The Indians got 3 hits, as in Saturday’s 1-0 win over Yu Darvish, but Ubaldo Jimenez was no Justin Masterson; and once the Marlins plated 3 in their first raps, it was all Fernandez. He fanned one or more in each of his 8 stanzas (position players all), and with 2 Ks in his final frame he topped the career high set in his last age-20 start. Let’s go to the Play Index! (all game feats are since 1916):

  • It’s the 17th game of 14+ strikeouts by a player this young (21 years, 2 days). The others belong to Dwight Gooden (5), Bob Feller (4, all in his teens), Dick Drott (2), Jose Rijo (2 back-to-back late in age 20), Sandy Koufax, Gary Nolan, and Kerry Wood.
  • Fernandez is the 7th with two 13-K outings in his first 21 games. Kerry Wood is the fastest, arriving (as you may recall) in games 5-6, with two more within his first 15. Hideo Nomo made it by his 9th game (and had 5 within his first 21). Bob Feller got his second in game #11, Bob Turley game #13, Don Wilson game #15, and Balor Moore game #20. Of those six, only Feller and Wood were younger than Fernandez.
  • First 13-K games back-to-back since Randy Johnson, 2004, and the first in Marlins history. Fernandez is the only active pitcher with that feat.
  • It’s the 41st such back-to-backer, by 21 different pitchers.

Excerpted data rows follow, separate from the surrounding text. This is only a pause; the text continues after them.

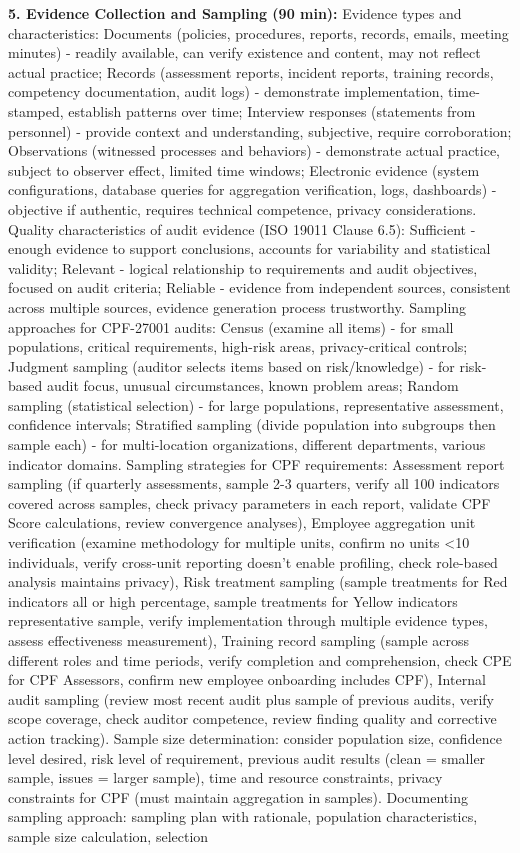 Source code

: \documentclass[11pt,a4paper]{article}
\begin{document}
\textbf{5. Evidence Collection and Sampling (90 min):} Evidence types and characteristics: Documents (policies, procedures, reports, records, emails, meeting minutes) - readily available, can verify existence and content, may not reflect actual practice; Records (assessment reports, incident reports, training records, competency documentation, audit logs) - demonstrate implementation, time-stamped, establish patterns over time; Interview responses (statements from personnel) - provide context and understanding, subjective, require corroboration; Observations (witnessed processes and behaviors) - demonstrate actual practice, subject to observer effect, limited time windows; Electronic evidence (system configurations, database queries for aggregation verification, logs, dashboards) - objective if authentic, requires technical competence, privacy considerations. Quality characteristics of audit evidence (ISO 19011 Clause 6.5): Sufficient - enough evidence to support conclusions, accounts for variability and statistical validity; Relevant - logical relationship to requirements and audit objectives, focused on audit criteria; Reliable - evidence from independent sources, consistent across multiple sources, evidence generation process trustworthy. Sampling approaches for CPF-27001 audits: Census (examine all items) - for small populations, critical requirements, high-risk areas, privacy-critical controls; Judgment sampling (auditor selects items based on risk/knowledge) - for risk-based audit focus, unusual circumstances, known problem areas; Random sampling (statistical selection) - for large populations, representative assessment, confidence intervals; Stratified sampling (divide population into subgroups then sample each) - for multi-location organizations, different departments, various indicator domains. Sampling strategies for CPF requirements: Assessment report sampling (if quarterly assessments, sample 2-3 quarters, verify all 100 indicators covered across samples, check privacy parameters in each report, validate CPF Score calculations, review convergence analyses), Employee aggregation unit verification (examine methodology for multiple units, confirm no units <10 individuals, verify cross-unit reporting doesn't enable profiling, check role-based analysis maintains privacy), Risk treatment sampling (sample treatments for Red indicators all or high percentage, sample treatments for Yellow indicators representative sample, verify implementation through multiple evidence types, assess effectiveness measurement), Training record sampling (sample across different roles and time periods, verify completion and comprehension, check CPE for CPF Assessors, confirm new employee onboarding includes CPF), Internal audit sampling (review most recent audit plus sample of previous audits, verify scope coverage, check auditor competence, review finding quality and corrective action tracking). Sample size determination: consider population size, confidence level desired, risk level of requirement, previous audit results (clean = smaller sample, issues = larger sample), time and resource constraints, privacy constraints for CPF (must maintain aggregation in samples). Documenting sampling approach: sampling plan with rationale, population characteristics, sample size calculation, selection 
\end{document}
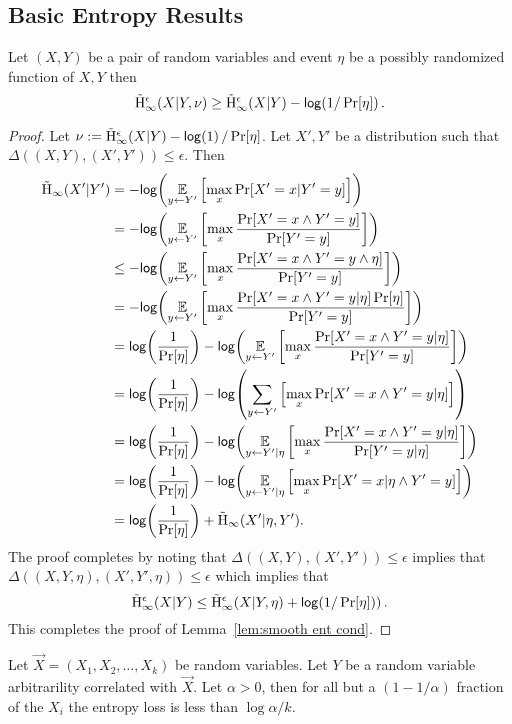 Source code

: \subsection{Basic Entropy Results}
\begin{lemma}
Let $(X, Y)$ be a pair of random variables and event $\eta$ be a possibly randomized function of $X, Y$ then 
\[
\tilde{\mathrm{H}}_\infty^\epsilon(X|Y, \nu)\ge \tilde{\mathrm{H}}_\infty^\epsilon(X|Y) - \mathsf{log}\!\left( 1/\Pr[\eta]\right).
\]
\label{lem:smooth ent cond}
\end{lemma}
\begin{proof}
Let $\nu := \tilde{\mathrm{H}}_\infty^\epsilon(X|Y) - \mathsf{log}\!\left(1\right)/\Pr[\eta]$.
Let $X', Y'$ be a distribution such that $\Delta((X, Y), (X', Y')) \le \epsilon$.  Then 
\begin{align*}
\Hav(X' | Y') &= -\log{\expe_{y\leftarrow Y'}\left[\max_{x} \Pr[X'=x | Y'=y]\right]}\\ 
&=-\log{\expe_{y\leftarrow Y'}\left[\max_{x} \frac{\Pr[X'=x \wedge Y'=y]}{\Pr[Y'=y]}\right]}\\
&\le-\log{\expe_{y\leftarrow Y'}\left[\max_{x} \frac{\Pr[X'=x \wedge Y'=y \wedge \eta]}{\Pr[Y'=y]}\right]}\\
&=-\log{\expe_{y\leftarrow Y'}\left[\max_{x} \frac{\Pr[X'=x \wedge Y'=y |\eta]\Pr[\eta]}{\Pr[Y'=y]}\right]}\\
&=\log{\frac{1}{\Pr[\eta]}}-\log{\expe_{y\leftarrow Y'}\left[\max_{x} \frac{\Pr[X'=x \wedge Y'=y |\eta]}{\Pr[Y'=y]}\right]}\\
&=\log{\frac{1}{\Pr[\eta]}}-\log{\sum_{y\leftarrow Y'}\left[\max_{x} \Pr[X'=x \wedge Y'=y |\eta]\right]}\\
&=\log{\frac{1}{\Pr[\eta]}}-\log{\expe_{y\leftarrow Y' | \eta}\left[\max_{x} \frac{\Pr[X'=x \wedge Y'=y |\eta]}{\Pr[Y'=y |\eta]}\right]}\\
&=\log{\frac{1}{\Pr[\eta]}}-\log{\expe_{y\leftarrow Y' | \eta}\left[\max_{x} \Pr[X'=x | \eta \wedge Y'=y ]\right]}\\
&=\log{\frac{1}{\Pr[\eta]}}+\Hav(X'| \eta, Y').
\end{align*}
The proof completes by noting that $\Delta((X, Y), (X', Y'))\le \epsilon$ implies that $\Delta((X, Y, \eta), (X', Y', \eta))\le \epsilon$ which implies that 
\[
\tilde{\mathrm{H}}_\infty^\epsilon(X| Y) \le \tilde{\mathrm{H}}_\infty^\epsilon(X|Y, \eta) +\mathsf{log}\!\left(1/\Pr[\eta])\right).
\]
This completes the proof of Lemma~\ref{lem:smooth ent cond}.
\end{proof}


\begin{lemma}{\cite[Lemma 2.2a]{dodis2008fuzzy}}
    \label{lem:markovpred}
    Let $\vec{X} = (X_1, X_2, \ldots, X_k)$ be random variables. Let $Y$ be a random variable arbitrarility correlated with $\vec{X}$. 
    Let $\alpha > 0$, then for all but a $(1-1/\alpha)$ fraction of the $X_i$ the entropy loss is less than $\log{\alpha}/k$. 
\end{lemma}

Streak searches don’t have an age filter, but checking 20 birthdays by hand isn’t so hard … and the results: Only Dwight Gooden (late-19) and Kerry Wood (late-20) were younger than Fernandez when they had consecutive 13-K games.
  • For the season, Fernandez has a 2.54 ERA. In the live-ball era, there are 3 years at seasonal age 20 or under with 20+ starts and a lower ERA: (1) Gooden, 1.53, 1985; (2) Gary Nolan, 2.40, 1968; (3) Fernando Valenzuela, 2.45, 1981. All were age 20. Nolan and Fernando had very low-run environments; Fernandez has a better ERA+ than both of theirs.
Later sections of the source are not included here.